Your task is to transcribe the entries below exactly, from their first line down to the line containing "- [ ] 90-95% computational", and to stop there.

BEGIN Records shown

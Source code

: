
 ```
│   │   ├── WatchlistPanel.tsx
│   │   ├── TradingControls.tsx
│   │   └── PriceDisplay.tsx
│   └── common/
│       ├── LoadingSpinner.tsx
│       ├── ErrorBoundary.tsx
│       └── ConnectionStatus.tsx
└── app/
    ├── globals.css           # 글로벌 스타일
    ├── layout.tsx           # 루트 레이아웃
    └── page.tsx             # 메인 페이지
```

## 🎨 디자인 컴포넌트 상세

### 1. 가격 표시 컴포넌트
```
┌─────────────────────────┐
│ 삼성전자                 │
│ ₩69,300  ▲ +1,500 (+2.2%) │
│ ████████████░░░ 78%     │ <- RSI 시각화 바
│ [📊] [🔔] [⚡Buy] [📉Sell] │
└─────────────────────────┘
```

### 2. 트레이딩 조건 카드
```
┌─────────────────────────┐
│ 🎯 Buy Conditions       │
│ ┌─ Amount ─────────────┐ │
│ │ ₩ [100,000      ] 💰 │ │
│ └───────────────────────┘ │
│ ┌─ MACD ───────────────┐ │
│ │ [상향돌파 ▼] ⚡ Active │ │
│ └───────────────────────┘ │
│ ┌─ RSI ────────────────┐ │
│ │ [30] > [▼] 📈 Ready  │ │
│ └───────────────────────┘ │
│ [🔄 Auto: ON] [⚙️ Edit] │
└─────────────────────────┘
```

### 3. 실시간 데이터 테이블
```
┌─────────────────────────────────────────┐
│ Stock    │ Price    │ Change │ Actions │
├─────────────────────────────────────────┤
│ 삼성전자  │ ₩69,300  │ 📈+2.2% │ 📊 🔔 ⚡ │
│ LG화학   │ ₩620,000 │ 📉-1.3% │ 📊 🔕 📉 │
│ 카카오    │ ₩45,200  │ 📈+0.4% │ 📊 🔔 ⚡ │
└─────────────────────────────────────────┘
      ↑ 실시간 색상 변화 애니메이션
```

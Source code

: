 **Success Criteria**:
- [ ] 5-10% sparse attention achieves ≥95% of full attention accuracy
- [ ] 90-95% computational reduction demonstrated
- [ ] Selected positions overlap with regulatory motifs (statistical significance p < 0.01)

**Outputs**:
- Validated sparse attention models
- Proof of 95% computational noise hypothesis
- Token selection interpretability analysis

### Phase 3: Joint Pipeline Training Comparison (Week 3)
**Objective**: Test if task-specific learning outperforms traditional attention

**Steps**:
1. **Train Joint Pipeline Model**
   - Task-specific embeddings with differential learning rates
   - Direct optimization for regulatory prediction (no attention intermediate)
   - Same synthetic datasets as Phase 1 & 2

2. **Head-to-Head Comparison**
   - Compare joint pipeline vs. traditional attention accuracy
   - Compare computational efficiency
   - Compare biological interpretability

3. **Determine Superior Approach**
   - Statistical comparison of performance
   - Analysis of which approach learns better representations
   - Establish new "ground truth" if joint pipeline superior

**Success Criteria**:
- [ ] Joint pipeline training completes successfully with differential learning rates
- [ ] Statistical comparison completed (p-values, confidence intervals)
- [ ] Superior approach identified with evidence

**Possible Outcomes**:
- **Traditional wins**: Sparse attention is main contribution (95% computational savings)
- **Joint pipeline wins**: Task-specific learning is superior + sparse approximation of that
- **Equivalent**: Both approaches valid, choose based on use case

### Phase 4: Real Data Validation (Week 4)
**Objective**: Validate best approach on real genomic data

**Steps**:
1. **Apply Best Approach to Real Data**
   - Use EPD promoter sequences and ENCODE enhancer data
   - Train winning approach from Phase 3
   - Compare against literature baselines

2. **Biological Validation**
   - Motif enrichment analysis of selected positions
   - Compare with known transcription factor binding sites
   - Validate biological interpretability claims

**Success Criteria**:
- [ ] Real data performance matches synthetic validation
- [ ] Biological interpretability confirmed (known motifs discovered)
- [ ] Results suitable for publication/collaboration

END Records shown

**Response to this exercise:**
Source code

:
 ```
│   │   ├── WatchlistPanel.tsx
│   │   ├── TradingControls.tsx
│   │   └── PriceDisplay.tsx
│   └── common/
│       ├── LoadingSpinner.tsx
│       ├── ErrorBoundary.tsx
│       └── ConnectionStatus.tsx
└── app/
    ├── globals.css           # 글로벌 스타일
    ├── layout.tsx           # 루트 레이아웃
    └── page.tsx             # 메인 페이지
```

## 🎨 디자인 컴포넌트 상세

### 1. 가격 표시 컴포넌트
```
┌─────────────────────────┐
│ 삼성전자                 │
│ ₩69,300  ▲ +1,500 (+2.2%) │
│ ████████████░░░ 78%     │ <- RSI 시각화 바
│ [📊] [🔔] [⚡Buy] [📉Sell] │
└─────────────────────────┘
```

### 2. 트레이딩 조건 카드
```
┌─────────────────────────┐
│ 🎯 Buy Conditions       │
│ ┌─ Amount ─────────────┐ │
│ │ ₩ [100,000      ] 💰 │ │
│ └───────────────────────┘ │
│ ┌─ MACD ───────────────┐ │
│ │ [상향돌파 ▼] ⚡ Active │ │
│ └───────────────────────┘ │
│ ┌─ RSI ────────────────┐ │
│ │ [30] > [▼] 📈 Ready  │ │
│ └───────────────────────┘ │
│ [🔄 Auto: ON] [⚙️ Edit] │
└─────────────────────────┘
```

### 3. 실시간 데이터 테이블
```
┌─────────────────────────────────────────┐
│ Stock    │ Price    │ Change │ Actions │
├─────────────────────────────────────────┤
│ 삼성전자  │ ₩69,300  │ 📈+2.2% │ 📊 🔔 ⚡ │
│ LG화학   │ ₩620,000 │ 📉-1.3% │ 📊 🔕 📉 │
│ 카카오    │ ₩45,200  │ 📈+0.4% │ 📊 🔔 ⚡ │
└─────────────────────────────────────────┘
      ↑ 실시간 색상 변화 애니메이션
```

Source code

: **Success Criteria**:
- [ ] 5-10% sparse attention achieves ≥95% of full attention accuracy
- [ ] 90-95% computational reduction demonstrated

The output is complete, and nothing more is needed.